Please copy each line of the data that includes the string "outer".

TASK INPUTS:
* * * * * * * * *

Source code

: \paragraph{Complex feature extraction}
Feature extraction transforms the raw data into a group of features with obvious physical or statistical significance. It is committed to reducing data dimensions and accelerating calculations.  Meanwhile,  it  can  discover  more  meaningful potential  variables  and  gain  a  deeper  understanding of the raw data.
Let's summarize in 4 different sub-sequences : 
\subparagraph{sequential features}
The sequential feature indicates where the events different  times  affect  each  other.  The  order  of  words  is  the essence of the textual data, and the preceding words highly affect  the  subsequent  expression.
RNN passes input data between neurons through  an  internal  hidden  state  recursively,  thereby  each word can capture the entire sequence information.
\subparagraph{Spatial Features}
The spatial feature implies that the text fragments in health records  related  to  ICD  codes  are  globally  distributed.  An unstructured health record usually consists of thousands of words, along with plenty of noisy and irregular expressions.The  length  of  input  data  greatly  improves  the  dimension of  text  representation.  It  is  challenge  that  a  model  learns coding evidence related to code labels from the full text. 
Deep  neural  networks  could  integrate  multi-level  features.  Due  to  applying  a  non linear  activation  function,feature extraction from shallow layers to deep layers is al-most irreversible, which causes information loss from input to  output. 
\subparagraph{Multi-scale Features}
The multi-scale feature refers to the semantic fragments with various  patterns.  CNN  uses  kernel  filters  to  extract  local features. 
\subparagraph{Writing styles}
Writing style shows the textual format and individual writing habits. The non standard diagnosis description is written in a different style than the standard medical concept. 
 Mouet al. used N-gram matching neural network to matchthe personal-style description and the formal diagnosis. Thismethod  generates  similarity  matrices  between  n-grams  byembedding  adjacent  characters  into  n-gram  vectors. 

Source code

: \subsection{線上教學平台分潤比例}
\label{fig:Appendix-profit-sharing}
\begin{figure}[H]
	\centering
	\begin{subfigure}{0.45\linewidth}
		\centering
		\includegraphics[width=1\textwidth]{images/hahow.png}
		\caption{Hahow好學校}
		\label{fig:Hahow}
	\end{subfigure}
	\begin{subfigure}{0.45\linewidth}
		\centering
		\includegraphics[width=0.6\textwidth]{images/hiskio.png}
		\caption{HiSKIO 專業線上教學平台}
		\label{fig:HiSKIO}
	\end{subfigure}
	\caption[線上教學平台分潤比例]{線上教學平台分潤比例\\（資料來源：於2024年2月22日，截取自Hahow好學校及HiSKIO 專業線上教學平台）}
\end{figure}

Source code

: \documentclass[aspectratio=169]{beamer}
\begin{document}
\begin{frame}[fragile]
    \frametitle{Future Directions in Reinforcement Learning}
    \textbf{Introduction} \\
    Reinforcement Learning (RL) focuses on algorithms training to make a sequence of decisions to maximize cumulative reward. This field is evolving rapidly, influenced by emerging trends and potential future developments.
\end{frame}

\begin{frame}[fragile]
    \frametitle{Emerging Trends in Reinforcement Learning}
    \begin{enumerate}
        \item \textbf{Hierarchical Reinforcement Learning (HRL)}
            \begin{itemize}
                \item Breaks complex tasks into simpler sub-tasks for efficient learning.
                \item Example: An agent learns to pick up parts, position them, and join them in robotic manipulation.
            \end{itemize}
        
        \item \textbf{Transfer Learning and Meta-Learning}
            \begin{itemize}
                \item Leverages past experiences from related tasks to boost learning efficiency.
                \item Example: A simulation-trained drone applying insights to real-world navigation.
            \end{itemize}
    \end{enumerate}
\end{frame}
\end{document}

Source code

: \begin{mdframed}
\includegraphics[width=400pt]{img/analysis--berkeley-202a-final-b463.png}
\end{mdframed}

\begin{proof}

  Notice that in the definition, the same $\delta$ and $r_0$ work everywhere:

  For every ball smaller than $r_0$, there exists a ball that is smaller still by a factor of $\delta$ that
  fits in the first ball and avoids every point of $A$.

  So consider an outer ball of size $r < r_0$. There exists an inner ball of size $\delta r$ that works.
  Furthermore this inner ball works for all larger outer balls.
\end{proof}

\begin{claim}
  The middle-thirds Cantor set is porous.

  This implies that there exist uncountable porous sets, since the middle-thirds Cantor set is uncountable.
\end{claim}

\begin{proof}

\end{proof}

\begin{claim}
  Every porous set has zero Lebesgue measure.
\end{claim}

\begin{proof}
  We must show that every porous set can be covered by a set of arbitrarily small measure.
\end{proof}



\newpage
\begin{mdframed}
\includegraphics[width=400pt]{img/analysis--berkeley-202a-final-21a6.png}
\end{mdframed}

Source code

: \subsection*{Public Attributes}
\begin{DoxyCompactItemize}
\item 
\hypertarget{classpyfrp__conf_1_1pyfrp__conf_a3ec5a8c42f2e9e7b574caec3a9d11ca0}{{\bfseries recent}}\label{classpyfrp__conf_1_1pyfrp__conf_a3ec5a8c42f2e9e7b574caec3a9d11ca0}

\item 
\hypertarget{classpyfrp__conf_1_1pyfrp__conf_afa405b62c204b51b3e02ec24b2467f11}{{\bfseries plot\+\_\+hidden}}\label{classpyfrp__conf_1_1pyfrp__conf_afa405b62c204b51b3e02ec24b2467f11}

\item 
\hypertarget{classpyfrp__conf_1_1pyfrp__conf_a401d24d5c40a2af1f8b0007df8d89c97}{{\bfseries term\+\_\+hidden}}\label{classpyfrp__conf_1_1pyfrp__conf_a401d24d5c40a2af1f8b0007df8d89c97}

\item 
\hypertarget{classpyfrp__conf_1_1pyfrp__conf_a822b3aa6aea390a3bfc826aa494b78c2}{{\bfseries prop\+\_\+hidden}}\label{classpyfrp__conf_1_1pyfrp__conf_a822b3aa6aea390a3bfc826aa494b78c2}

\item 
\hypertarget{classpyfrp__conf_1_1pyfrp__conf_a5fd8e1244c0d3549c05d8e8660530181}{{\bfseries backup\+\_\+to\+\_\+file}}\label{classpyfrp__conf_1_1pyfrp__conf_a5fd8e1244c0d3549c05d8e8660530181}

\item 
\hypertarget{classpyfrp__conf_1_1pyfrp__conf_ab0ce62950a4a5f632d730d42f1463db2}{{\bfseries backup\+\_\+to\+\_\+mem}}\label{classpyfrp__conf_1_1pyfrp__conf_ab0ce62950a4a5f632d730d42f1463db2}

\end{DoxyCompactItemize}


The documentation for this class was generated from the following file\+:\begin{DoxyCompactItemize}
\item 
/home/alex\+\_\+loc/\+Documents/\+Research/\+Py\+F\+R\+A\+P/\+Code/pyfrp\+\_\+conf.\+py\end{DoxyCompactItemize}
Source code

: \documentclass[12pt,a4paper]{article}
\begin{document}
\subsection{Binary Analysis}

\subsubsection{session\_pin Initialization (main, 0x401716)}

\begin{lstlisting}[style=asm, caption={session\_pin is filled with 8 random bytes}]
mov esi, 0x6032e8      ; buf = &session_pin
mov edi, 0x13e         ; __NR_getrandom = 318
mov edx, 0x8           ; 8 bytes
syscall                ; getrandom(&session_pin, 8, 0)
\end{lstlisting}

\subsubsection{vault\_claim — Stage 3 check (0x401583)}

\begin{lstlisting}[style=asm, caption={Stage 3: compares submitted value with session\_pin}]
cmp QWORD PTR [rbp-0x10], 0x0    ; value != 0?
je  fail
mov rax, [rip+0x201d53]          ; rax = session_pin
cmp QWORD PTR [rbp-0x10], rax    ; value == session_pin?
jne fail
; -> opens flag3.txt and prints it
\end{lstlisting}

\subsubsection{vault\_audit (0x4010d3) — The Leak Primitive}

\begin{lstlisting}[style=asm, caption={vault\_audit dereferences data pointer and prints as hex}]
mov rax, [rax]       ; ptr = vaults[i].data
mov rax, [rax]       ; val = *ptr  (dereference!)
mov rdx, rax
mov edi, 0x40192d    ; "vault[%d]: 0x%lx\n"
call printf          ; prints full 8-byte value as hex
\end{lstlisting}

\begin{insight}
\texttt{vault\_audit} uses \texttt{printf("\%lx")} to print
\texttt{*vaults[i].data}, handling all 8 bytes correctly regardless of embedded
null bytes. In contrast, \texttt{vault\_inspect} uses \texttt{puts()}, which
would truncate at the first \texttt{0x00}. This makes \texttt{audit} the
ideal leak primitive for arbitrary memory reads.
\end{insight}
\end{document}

* * * * * * * * *

SOLUTION:
  So consider an outer ball of size $r < r_0$. There exists an inner ball of size $\delta r$ that works.
  Furthermore this inner ball works for all larger outer balls.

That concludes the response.